I agree with your analysis to the extent that WIND's current range seems to discount future earnings in a realistic way.

Several revenue sources we anticipated last year are not clearly on the horizon and I believe the share price is adjusting to that fact.

I cite the following as examples of those sources:

1. The NC OS. My personal belief was that we would be about to cash in on the NC movement,but the picture is murky at best. It is not clear to me that the NC is making the impact I expected and even less clear that WIND will end up "on top" in the OS contest.

2. The automotive market is not developing along the lines I had hoped... their reluctance to accept a royalty based arrangement is preventing WIND from penetrating that market in the way we would all like to see.This is a good area for our new marketing manager to win his spurs. He needs to facilitate an arrangement acceptable to Ron Abelmann and the automotive industry.

3. Qualcomm is not developing into the kind of potential I had hoped for . The real money for WIND is in the handset end of their business and I don't see progress in that area yet. It may happen,but not yet.
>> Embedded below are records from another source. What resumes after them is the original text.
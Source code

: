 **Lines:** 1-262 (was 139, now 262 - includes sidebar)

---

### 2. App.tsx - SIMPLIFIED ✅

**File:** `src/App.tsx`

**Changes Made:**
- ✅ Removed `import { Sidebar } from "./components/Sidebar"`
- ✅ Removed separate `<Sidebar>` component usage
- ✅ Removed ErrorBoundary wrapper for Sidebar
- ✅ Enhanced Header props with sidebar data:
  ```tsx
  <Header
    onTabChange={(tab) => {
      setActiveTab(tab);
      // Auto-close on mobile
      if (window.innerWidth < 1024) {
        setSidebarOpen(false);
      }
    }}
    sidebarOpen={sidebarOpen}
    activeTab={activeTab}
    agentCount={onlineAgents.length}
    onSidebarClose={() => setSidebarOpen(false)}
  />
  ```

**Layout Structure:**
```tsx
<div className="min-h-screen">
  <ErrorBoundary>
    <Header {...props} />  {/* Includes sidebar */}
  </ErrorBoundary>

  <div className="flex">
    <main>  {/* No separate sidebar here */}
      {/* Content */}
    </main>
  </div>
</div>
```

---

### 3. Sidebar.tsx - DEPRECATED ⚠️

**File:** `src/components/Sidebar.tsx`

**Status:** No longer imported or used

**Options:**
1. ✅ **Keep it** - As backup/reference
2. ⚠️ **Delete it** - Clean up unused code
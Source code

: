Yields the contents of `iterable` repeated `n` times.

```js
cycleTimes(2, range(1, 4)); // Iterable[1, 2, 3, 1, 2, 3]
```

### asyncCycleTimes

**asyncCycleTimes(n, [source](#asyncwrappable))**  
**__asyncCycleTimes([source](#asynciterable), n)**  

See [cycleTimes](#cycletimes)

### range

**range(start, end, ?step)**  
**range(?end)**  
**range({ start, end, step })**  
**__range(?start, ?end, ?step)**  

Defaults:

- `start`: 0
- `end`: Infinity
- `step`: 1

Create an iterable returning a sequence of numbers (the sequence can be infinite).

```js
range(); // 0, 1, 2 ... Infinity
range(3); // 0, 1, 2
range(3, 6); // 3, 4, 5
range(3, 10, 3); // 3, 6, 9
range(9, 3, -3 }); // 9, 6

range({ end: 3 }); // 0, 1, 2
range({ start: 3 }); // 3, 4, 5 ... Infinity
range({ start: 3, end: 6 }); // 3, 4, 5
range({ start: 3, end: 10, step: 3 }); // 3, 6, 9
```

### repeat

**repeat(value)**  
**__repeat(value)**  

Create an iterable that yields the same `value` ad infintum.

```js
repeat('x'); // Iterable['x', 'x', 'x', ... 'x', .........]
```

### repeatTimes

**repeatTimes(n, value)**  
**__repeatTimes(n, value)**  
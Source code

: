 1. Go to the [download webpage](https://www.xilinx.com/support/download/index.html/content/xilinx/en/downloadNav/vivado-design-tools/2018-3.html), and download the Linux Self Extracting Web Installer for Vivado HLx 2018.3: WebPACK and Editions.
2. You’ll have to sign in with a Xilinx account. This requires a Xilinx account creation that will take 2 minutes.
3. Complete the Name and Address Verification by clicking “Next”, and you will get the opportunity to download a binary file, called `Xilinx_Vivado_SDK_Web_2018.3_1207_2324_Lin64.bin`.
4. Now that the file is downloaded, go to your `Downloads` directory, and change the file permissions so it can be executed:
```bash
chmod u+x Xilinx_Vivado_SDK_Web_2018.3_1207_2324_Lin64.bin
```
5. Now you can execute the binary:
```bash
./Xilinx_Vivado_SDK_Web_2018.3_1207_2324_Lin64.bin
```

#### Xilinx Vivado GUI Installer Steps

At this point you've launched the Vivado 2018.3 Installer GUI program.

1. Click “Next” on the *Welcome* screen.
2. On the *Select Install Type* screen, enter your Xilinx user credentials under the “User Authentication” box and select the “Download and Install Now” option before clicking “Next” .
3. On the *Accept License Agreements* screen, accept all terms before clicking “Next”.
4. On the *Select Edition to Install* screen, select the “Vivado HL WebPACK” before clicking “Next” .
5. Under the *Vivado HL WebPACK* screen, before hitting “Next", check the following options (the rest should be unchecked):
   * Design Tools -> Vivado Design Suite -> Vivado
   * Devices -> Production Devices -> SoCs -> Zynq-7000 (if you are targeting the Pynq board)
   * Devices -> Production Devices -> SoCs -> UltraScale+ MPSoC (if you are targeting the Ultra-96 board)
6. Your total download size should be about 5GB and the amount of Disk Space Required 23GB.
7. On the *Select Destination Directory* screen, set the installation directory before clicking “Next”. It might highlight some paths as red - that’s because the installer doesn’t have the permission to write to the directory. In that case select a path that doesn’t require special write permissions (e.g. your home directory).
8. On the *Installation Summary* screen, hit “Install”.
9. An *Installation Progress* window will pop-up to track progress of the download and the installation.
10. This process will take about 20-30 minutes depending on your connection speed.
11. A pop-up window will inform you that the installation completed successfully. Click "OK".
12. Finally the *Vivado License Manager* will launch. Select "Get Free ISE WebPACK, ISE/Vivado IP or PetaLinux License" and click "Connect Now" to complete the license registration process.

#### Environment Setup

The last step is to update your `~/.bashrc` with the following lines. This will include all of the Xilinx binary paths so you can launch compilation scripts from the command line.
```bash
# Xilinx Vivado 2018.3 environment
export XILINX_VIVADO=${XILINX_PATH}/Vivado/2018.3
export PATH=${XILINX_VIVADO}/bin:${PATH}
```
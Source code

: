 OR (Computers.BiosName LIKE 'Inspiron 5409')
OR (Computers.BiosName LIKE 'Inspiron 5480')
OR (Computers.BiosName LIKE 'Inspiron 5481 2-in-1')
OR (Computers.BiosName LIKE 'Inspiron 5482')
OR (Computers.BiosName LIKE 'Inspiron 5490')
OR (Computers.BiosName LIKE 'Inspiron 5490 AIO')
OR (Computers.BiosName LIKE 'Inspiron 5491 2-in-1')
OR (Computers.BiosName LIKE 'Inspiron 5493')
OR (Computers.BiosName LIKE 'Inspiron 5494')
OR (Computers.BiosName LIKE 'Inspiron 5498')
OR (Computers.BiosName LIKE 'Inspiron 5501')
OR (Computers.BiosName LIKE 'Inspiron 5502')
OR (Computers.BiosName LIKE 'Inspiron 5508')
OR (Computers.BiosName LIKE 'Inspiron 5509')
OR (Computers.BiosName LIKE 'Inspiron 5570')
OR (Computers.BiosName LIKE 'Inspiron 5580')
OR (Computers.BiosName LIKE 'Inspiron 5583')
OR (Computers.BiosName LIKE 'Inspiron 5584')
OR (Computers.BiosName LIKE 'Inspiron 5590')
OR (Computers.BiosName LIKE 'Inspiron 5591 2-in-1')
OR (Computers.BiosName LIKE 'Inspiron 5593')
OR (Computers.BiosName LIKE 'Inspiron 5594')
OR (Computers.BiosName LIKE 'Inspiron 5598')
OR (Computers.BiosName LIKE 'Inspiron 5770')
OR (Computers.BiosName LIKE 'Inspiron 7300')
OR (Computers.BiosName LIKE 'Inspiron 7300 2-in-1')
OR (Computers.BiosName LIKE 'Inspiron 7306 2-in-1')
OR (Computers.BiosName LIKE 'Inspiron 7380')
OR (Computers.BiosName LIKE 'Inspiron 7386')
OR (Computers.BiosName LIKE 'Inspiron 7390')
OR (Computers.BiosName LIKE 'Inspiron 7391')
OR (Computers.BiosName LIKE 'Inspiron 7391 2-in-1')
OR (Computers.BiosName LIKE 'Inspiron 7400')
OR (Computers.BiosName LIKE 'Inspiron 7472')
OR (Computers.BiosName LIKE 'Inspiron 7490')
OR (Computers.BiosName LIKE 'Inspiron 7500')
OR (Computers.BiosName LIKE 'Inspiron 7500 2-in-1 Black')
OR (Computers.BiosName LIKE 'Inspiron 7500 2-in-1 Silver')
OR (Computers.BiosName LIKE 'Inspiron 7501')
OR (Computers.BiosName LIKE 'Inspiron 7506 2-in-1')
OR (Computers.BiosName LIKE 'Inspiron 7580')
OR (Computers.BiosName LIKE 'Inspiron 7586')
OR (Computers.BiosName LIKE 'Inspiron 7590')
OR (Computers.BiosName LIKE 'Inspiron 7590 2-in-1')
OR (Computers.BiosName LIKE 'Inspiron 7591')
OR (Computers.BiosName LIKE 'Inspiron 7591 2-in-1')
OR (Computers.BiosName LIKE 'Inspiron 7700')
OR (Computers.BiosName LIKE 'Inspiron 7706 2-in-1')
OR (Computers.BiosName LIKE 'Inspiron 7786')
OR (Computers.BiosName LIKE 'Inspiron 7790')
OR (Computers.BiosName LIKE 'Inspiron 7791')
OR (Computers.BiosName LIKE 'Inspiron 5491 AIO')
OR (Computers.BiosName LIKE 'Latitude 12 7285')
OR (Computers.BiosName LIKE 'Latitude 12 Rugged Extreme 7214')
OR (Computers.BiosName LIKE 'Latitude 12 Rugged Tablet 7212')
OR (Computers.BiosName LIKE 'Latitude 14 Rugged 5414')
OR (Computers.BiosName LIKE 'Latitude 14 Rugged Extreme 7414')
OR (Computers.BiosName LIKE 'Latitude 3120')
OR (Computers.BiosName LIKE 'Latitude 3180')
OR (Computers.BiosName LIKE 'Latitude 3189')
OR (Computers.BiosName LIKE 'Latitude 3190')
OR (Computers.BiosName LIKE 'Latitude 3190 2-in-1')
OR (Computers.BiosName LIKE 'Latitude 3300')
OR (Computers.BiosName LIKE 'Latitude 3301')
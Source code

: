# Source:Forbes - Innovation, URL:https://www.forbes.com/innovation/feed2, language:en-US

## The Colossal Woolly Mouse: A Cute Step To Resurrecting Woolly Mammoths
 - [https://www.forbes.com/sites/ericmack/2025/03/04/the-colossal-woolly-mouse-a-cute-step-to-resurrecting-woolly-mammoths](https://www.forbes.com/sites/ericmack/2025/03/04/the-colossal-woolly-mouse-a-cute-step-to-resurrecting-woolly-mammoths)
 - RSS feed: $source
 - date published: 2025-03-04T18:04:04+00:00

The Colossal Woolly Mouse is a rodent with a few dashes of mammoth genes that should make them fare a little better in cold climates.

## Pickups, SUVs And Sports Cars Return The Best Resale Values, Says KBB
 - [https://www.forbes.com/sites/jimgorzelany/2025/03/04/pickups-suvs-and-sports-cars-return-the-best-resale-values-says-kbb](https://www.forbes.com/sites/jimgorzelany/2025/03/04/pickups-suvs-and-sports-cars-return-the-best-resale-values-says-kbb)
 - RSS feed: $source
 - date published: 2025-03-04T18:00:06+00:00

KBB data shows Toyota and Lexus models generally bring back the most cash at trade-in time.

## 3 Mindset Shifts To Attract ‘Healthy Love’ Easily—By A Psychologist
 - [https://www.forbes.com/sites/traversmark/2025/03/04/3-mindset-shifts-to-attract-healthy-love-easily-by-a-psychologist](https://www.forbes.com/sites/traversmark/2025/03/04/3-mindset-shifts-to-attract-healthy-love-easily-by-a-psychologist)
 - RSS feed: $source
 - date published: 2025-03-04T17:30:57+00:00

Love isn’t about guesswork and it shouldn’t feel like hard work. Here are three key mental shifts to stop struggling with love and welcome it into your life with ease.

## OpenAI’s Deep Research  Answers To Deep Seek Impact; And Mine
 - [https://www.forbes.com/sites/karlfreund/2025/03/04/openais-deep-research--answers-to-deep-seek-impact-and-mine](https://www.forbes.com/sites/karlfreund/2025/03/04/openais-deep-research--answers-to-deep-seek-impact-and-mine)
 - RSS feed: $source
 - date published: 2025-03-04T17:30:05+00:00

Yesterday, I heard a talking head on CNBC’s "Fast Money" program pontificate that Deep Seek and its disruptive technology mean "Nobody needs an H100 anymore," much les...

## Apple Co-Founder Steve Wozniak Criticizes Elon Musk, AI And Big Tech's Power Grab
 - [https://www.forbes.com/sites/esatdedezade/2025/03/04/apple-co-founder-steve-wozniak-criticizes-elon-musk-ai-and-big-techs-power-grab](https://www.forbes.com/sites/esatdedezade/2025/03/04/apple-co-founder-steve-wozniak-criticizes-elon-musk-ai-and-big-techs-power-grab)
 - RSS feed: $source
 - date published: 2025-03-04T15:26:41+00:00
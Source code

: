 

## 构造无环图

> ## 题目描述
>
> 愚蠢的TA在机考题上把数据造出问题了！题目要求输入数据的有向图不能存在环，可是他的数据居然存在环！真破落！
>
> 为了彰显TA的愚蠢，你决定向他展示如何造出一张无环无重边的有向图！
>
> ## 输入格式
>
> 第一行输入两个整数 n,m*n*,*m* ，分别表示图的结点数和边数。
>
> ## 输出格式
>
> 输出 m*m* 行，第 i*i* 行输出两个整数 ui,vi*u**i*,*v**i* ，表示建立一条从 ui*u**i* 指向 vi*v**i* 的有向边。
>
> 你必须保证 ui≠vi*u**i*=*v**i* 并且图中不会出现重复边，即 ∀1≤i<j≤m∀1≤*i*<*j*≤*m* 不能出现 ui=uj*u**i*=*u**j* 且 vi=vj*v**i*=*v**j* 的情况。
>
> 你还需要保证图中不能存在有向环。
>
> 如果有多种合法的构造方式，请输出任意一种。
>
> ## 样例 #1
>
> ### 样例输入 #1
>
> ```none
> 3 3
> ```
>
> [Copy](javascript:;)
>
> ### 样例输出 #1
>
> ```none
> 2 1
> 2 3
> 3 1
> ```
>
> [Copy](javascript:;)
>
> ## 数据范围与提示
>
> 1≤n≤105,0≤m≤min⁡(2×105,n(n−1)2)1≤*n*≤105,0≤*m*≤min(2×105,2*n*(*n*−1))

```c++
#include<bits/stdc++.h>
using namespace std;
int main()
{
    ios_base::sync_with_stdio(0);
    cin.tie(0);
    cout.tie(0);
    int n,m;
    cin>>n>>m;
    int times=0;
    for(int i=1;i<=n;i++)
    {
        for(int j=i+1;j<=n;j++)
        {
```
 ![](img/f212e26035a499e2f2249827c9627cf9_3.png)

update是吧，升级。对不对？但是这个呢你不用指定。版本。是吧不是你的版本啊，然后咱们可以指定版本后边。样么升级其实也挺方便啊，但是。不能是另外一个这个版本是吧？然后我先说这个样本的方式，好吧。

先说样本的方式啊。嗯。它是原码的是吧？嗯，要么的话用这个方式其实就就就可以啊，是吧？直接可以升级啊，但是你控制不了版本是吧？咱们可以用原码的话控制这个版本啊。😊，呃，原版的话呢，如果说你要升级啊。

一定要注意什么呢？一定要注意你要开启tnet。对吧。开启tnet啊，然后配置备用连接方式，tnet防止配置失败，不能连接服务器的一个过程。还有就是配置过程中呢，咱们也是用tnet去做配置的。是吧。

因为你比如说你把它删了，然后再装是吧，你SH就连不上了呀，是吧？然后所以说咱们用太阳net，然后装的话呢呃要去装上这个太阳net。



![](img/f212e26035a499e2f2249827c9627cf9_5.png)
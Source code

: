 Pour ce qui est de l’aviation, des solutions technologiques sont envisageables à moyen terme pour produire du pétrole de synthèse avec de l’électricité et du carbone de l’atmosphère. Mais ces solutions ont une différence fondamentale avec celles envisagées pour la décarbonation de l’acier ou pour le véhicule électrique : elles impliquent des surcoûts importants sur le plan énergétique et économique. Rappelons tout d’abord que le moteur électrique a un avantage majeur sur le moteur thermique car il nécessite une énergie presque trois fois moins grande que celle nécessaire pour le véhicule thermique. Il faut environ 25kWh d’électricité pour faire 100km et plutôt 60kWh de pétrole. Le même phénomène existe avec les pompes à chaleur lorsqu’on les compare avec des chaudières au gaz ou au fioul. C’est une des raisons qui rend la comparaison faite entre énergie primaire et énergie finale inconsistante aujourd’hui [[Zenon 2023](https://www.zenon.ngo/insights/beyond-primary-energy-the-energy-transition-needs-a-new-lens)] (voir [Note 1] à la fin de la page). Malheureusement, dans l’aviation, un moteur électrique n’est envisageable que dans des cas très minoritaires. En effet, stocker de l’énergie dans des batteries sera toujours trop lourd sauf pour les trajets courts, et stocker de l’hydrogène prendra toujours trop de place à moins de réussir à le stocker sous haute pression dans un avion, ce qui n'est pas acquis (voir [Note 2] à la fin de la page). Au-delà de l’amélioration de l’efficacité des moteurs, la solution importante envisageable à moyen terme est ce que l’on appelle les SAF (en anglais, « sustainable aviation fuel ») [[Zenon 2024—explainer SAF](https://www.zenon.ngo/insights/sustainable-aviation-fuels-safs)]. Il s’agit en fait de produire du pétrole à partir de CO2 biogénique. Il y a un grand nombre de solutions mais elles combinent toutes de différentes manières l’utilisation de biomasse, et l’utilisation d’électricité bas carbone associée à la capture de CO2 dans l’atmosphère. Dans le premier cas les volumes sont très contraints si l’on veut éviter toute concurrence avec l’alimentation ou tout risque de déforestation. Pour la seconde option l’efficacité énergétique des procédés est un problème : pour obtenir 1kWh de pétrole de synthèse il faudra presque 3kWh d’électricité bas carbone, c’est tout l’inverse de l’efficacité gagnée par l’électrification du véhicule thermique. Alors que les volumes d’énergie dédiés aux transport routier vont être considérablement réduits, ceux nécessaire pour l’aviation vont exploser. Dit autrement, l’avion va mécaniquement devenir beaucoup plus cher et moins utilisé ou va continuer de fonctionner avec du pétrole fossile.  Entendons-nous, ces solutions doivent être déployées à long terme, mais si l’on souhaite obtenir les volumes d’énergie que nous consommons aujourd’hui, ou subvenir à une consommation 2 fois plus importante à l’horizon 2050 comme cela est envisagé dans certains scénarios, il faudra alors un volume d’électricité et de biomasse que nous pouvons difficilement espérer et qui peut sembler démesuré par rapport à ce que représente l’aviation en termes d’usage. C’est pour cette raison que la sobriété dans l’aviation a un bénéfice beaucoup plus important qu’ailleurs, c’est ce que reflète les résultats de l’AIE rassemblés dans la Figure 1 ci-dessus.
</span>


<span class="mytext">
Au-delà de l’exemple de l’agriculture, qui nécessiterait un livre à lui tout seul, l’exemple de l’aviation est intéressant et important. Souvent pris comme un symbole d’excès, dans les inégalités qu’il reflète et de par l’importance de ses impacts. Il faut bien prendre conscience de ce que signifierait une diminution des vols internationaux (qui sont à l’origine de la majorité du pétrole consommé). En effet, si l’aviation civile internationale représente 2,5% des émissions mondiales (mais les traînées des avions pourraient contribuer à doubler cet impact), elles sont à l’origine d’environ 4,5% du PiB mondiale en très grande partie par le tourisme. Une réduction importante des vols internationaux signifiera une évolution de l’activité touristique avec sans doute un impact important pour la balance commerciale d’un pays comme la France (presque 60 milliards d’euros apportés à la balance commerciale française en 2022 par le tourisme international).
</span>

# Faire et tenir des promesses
Offsetting these is the fact that I2O seems to have even greater potential than we expected last year and the HP "JetSend" may turn out to be very large indeed.

Management has chosen an earnings' growth rate that they believe is sustainable. It seems to be in the 50 to 60 percent range rather than the 75 percent range that we had been tending toward.It's hard to fault that kind of earnings growth rate. I still don't see anything a lot better.